The minister disclosed that the Federal Government had granted approval for the establishment of new federal science and technical colleges in 16 states.

He added that government was improving access to quality education in different parts of the country.

In his remarks, the Rivers State Governor, Nyesom Wike, said that Nigeria would only attain development when citizens were empowered with the right knowledge and appropriate skills to contribute to national growth.

Wike, who made this statement while declaring open the on Thursday, explained that educational empowerment would equip the citizens to sustain themselves.

“The reality is that no country can be politically stable, economically robust and socially secure and cohesive if the citizens are not empowered with knowledge, appropriate skills and the right values to sustain themselves and contribute meaningfully to the progress of the country,” he said.

The governor called for the promotion of inclusive and quality education to promote lifelong learning opportunities for all by 2030.

He said, “Agenda 2030 is therefore a call to action on our collective commitment to transformative education by addressing all forms of exclusion, disparities and inequities and ensuring that every child, irrespective of social background, cultural affiliation, location and family or income status, is not left behind but have equal and equitable access to quality and transformative public education.

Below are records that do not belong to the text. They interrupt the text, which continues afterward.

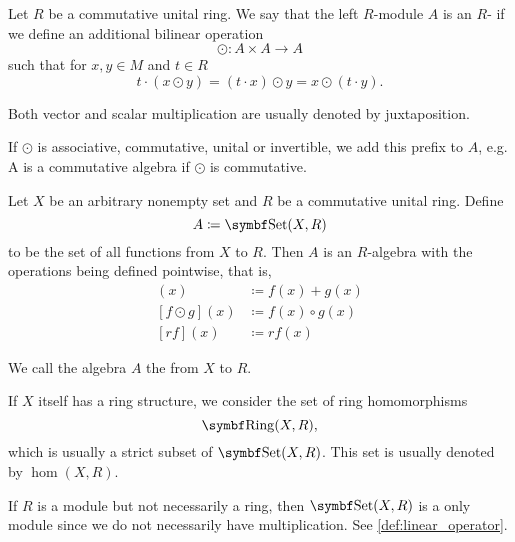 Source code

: \begin{definition}\label{def:algebra_over_ring}\cite[408]{Knapp2016BAlg}
  Let \( R \) be a commutative unital ring. We say that the left \( R \)-module \( A \) is an \( R \)- if we define an additional bilinear  operation
  \begin{equation*}
    \odot: A \times A \to A
  \end{equation*}
  such that for \( x, y \in M \) and \( t \in R \)
  \begin{equation*}
    t \cdot (x \odot y) = (t \cdot x) \odot y = x \odot (t \cdot y).
  \end{equation*}

  Both vector and scalar multiplication are usually denoted by juxtaposition.

  If \( \odot \) is associative, commutative, unital or invertible, we add this prefix to \( A \), e.g. A is a commutative algebra if \( \odot \) is commutative.
\end{definition}

\begin{proposition}\label{thm:functions_over_ring_form_algebra}
  Let \( X \) be an arbitrary nonempty set and \( R \) be a commutative unital ring. Define
  \begin{equation*}
    A \coloneqq \Cat{Set}(X, R)
  \end{equation*}
  to be the set of all functions from \( X \) to \( R \). Then \( A \) is an \( R \)-algebra with the operations being defined pointwise, that is,
  \begin{align*}
    [f + g](x) &\coloneqq f(x) + g(x) \\
    [f \odot g](x) &\coloneqq f(x) \circ g(x) \\
    [rf](x) &\coloneqq r f(x) 
  \end{align*}

  We call the algebra \( A \) the  from \( X \) to \( R \).

  If \( X \) itself has a ring structure, we consider the set of ring homomorphisms
  \begin{equation*}
    \Cat{Ring}(X, R),
  \end{equation*}
  which is usually a strict subset of \( \Cat{Set}(X, R) \). This set is usually denoted by \( \hom(X, R) \).

  If \( R \) is a module but not necessarily a ring, then \( \Cat{Set}(X, R) \) is a only module since we do not necessarily have multiplication. See \cref{def:linear_operator}.
\end{proposition}

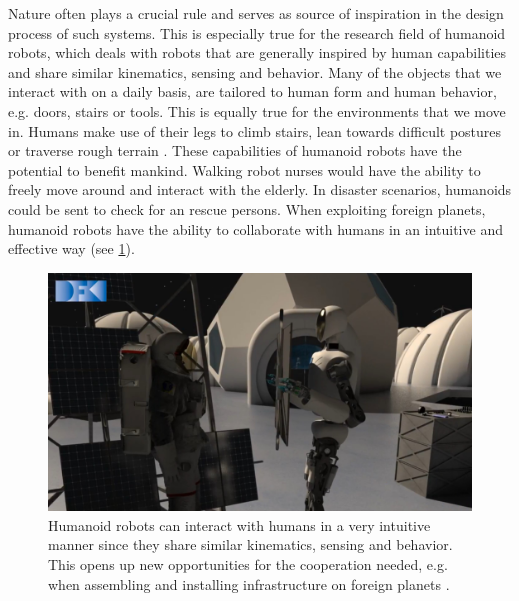 Nature often plays a crucial rule and serves as source of inspiration in the design process of such systems. This is especially true for the research field of humanoid robots, which deals with robots that are generally inspired by human capabilities and share similar kinematics, sensing and behavior. Many of the objects that we interact with on a daily basis, are tailored to human form and human behavior, e.g. doors, stairs or tools. This is equally true for the environments that we move in. Humans make use of their legs to climb stairs, lean towards difficult postures or traverse rough terrain \cite{fitzpatrick2016humanoids}. These capabilities of humanoid robots have the potential to benefit mankind. Walking robot nurses would have the ability to freely move around and interact with the elderly. In disaster scenarios, humanoids could be sent to check for an rescue persons. When exploiting foreign planets, humanoid robots have the ability to collaborate with humans in an intuitive and effective way (see \cref{img:rh5_interactive}).   
\begin{figure}[h!]
\centering	
\includegraphics[width=.7\textwidth]{img/rh5_interactive_16_9.jpg}
\caption{Humanoid robots can interact with humans in a very intuitive manner since they share similar kinematics, sensing and behavior. This opens up new opportunities for the cooperation needed, e.g. when assembling and installing infrastructure on foreign planets \cite{img:rh5_interactive}.}
\label{img:rh5_interactive}
\end{figure}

“This requires providing the enabling legal framework, adopting the right policies and programme of action, deploying adequate resources and manpower, including qualified teachers, in addition to a strong political will from government at all levels.”

He listed the lack of political by government, inadequate allocation of resources, lack of commitment and by parents, teachers and school leaders, lack of or ineffective monitoring policy implementation as some of the factors responsible for the deteriorated status of education across the country.

Wike said, “As a former Minister of State Education, I am quite familiar with the NCE and what it stands for as the highest national policy organ on education.

“During our time and under my watch as minister, we initiated and implemented several policies and programmes such as the Girl-Child Education programme, the Almajiri education policy and programme, and the Special Vocational/Basic Education programme for boys as well as the national policy on Albinism.”